Scientific classification
- Kingdom: Plantae
- Clade: Tracheophytes
- Clade: Lycophytes
- Class: Lycopodiopsida
- Order: Isoetales
- Family: Isoetaceae
- Genus: Isoetes
- Species: I. engelmannii
- Binomial name: Isoetes engelmannii A.Braun
- Synonyms: Calamaria engelmannii (A.Braun) Kuntze Isoetes engelmannii var. fontana A.A.Eaton Isoetes engelmannii var. gracilis Engelm.

= Isoetes engelmannii =

- Genus: Isoetes
- Species: engelmannii
- Authority: A.Braun
- Conservation status: LC
- Synonyms: Calamaria engelmannii (A.Braun) Kuntze, Isoetes engelmannii var. fontana A.A.Eaton, Isoetes engelmannii var. gracilis Engelm.

Eastern North American species of quillwort

Isoetes engelmannii is a species of aquatic plant in the family Isoetaceae. It is referred to by the common names Engelmann's quillwort or Appalachian quillwort (not to be confused with the newly described Isoetes appalachiana), and is the most widely distributed species of its genus in eastern North America. Its range extends from Ontario in the north, south to Florida and west Arkansas and Missouri. It can be found from April to October in temporary pools, bogs, marshes, stream edges, swamps and along wet roadsides.

==Description==
Isoetes engelmannii is an emergent aquatic perennial pteridophyte. The rootstock (rhizomorph) is almost globose and normally has 2 lobes. The bright green, pliable leaves are evergreen and become paler towards the base and gradually taper to a point at the apex. They are typically about 60 cm in length, but they range from 10 cm up to 90 cm long. They are arranged spirally. The wall of the sporangium typically lacks any pigment, but sometimes it may be streaked with brown. The velum covers less than a quarter of the sporangium. The megaspores are white in colour and measure 400 to 560 μm in diameter. Their texture is reticulate (i.e. net-like) and the lamellate ridges are unbroken. The girdle that runs between these ridges is obscured by the heavy reticulation. The microspores are grey in colour, measure 20 to 30 μm in diameter, and are smooth to papillose (i.e. with minute projections) in texture. The spores mature in the summer. The chromosome number is 2n = 22.

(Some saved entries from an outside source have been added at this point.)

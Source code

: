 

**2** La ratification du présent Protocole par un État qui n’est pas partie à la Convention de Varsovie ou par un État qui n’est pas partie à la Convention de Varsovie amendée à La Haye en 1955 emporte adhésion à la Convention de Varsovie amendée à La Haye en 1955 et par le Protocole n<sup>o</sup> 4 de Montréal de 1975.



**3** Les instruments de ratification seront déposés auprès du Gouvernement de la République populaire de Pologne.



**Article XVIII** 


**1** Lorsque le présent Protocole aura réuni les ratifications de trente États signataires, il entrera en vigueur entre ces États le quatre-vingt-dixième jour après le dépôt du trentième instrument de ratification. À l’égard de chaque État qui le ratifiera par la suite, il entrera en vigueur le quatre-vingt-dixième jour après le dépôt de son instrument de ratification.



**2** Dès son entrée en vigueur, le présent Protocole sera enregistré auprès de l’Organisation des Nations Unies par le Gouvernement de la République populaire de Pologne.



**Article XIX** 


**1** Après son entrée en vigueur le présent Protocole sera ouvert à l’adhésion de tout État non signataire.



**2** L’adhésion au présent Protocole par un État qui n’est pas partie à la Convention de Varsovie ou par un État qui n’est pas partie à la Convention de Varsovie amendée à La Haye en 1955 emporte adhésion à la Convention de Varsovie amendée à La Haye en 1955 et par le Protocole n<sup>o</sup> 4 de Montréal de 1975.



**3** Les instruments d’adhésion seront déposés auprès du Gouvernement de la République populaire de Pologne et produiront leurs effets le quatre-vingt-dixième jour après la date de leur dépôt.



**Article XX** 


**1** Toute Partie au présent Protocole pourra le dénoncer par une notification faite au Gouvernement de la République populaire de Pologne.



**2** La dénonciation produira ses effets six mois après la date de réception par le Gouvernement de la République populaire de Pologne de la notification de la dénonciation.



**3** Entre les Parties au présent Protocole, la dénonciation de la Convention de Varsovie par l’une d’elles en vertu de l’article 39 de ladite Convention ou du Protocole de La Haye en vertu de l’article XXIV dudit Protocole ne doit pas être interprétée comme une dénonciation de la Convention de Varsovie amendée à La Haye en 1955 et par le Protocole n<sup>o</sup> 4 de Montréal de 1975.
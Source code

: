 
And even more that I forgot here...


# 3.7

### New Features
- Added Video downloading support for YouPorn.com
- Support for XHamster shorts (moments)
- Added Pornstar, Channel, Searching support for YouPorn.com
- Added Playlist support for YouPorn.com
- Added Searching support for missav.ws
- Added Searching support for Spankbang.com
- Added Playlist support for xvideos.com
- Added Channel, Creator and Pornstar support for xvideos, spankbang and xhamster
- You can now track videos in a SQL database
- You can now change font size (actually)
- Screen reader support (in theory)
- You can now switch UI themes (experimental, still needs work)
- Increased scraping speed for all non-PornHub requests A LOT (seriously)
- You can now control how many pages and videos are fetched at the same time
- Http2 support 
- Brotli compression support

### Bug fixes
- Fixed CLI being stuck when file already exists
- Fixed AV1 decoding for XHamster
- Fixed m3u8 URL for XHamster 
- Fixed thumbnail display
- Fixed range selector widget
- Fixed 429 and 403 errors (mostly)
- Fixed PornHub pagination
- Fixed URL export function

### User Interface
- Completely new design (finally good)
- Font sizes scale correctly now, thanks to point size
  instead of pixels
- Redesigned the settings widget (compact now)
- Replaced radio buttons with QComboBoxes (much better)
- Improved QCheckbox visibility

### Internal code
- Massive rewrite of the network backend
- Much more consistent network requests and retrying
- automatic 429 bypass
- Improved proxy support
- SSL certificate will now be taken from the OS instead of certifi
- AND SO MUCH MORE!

==Distribution and habitat==
Isoetes engelmannii is widely distributed in eastern North America, more so than any other species in the genus occurring in that region. Within Canada it is only found in the extreme southern portions of Ontario. In the United States its primary range begins in New Hampshire in the northeast and west to New York. There are also several outlying populations farther west in western Michigan. The range extends south along the Appalachians to the extreme north of Florida, and also continues west in the mountains to the northeastern tip of Mississippi, the northeastern tip of Arkansas and southeastern Missouri, and north to the southern portions of Indiana and Illinois. Another disjunct population exists in northeastern Ohio.

It can be found from April to October in habitats that include temporary pools, bogs, marshes, in streams or along their edges, swamps and along wet roadsides in ditches. It also grows as an emergent in shallow lakes and ponds.